((

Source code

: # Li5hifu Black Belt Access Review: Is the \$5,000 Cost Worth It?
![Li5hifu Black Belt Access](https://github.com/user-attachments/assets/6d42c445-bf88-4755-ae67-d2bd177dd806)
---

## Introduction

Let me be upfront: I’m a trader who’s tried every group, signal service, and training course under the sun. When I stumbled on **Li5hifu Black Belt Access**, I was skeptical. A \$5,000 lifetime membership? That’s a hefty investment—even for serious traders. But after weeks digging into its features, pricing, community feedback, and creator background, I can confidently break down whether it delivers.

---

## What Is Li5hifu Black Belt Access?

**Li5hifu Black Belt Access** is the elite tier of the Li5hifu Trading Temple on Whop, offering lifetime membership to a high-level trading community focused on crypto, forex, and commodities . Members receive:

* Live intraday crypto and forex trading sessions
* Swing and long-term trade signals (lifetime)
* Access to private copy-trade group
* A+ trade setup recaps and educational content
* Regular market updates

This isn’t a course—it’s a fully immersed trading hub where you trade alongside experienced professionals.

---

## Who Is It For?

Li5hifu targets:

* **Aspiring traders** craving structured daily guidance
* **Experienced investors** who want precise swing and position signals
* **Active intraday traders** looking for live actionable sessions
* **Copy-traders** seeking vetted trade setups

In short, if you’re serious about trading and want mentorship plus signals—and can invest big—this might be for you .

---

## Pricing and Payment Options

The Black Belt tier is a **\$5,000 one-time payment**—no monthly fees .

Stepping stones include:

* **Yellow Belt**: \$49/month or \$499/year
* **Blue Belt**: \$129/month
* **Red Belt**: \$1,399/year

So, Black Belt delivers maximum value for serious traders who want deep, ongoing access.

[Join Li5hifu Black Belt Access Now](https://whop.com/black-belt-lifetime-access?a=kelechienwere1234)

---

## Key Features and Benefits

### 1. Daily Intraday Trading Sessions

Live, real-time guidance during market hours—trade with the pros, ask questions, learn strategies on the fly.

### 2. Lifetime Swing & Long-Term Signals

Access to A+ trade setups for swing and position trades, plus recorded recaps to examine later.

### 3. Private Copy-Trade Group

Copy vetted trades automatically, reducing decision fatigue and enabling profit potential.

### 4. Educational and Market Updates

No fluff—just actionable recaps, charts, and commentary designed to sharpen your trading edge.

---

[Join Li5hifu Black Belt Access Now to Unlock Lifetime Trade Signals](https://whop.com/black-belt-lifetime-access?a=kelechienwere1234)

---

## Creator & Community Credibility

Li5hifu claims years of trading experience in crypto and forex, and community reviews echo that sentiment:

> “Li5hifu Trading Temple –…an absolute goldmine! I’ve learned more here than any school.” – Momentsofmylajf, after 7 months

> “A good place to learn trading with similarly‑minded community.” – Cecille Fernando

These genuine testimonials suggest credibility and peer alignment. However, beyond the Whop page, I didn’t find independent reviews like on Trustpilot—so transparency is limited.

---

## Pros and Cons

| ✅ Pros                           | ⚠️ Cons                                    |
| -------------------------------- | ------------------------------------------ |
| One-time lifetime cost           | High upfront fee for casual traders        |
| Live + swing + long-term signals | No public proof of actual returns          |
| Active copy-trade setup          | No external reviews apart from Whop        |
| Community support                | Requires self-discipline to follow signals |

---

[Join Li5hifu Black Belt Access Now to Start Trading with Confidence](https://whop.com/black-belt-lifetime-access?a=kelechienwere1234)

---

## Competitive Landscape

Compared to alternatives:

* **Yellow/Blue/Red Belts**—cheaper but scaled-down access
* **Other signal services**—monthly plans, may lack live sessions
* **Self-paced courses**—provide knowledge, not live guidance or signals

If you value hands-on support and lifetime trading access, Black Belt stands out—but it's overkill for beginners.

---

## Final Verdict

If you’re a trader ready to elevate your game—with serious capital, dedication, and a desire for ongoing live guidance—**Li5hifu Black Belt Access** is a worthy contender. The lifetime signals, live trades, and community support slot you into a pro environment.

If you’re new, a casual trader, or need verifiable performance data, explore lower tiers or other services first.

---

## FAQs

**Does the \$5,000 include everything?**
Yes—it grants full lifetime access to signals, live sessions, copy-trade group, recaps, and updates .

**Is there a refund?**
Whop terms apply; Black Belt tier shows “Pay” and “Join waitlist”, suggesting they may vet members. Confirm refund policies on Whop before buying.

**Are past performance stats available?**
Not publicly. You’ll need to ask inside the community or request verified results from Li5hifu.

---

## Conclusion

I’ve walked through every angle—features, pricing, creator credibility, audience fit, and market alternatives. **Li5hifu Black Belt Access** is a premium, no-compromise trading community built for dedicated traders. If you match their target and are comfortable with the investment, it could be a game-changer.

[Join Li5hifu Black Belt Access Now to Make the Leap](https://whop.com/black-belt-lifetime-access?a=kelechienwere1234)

))

Your instructions ▸ Output the records above exactly, from their first line through the line that contains "### 2. Lifetime Swing & Long-Term Signals", and add nothing.

Exercise solution ▸
Source code

: # Li5hifu Black Belt Access Review: Is the \$5,000 Cost Worth It?
![Li5hifu Black Belt Access](https://github.com/user-attachments/assets/6d42c445-bf88-4755-ae67-d2bd177dd806)
---

## Introduction

Let me be upfront: I’m a trader who’s tried every group, signal service, and training course under the sun. When I stumbled on **Li5hifu Black Belt Access**, I was skeptical. A \$5,000 lifetime membership? That’s a hefty investment—even for serious traders. But after weeks digging into its features, pricing, community feedback, and creator background, I can confidently break down whether it delivers.

---

## What Is Li5hifu Black Belt Access?

**Li5hifu Black Belt Access** is the elite tier of the Li5hifu Trading Temple on Whop, offering lifetime membership to a high-level trading community focused on crypto, forex, and commodities . Members receive:

* Live intraday crypto and forex trading sessions
* Swing and long-term trade signals (lifetime)
* Access to private copy-trade group
* A+ trade setup recaps and educational content
* Regular market updates

This isn’t a course—it’s a fully immersed trading hub where you trade alongside experienced professionals.

---

## Who Is It For?

Li5hifu targets:

* **Aspiring traders** craving structured daily guidance
* **Experienced investors** who want precise swing and position signals
* **Active intraday traders** looking for live actionable sessions
* **Copy-traders** seeking vetted trade setups

In short, if you’re serious about trading and want mentorship plus signals—and can invest big—this might be for you .

---

## Pricing and Payment Options

The Black Belt tier is a **\$5,000 one-time payment**—no monthly fees .

Stepping stones include:

* **Yellow Belt**: \$49/month or \$499/year
* **Blue Belt**: \$129/month
* **Red Belt**: \$1,399/year

So, Black Belt delivers maximum value for serious traders who want deep, ongoing access.

[Join Li5hifu Black Belt Access Now](https://whop.com/black-belt-lifetime-access?a=kelechienwere1234)

---

## Key Features and Benefits

### 1. Daily Intraday Trading Sessions

Live, real-time guidance during market hours—trade with the pros, ask questions, learn strategies on the fly.

### 2. Lifetime Swing & Long-Term Signals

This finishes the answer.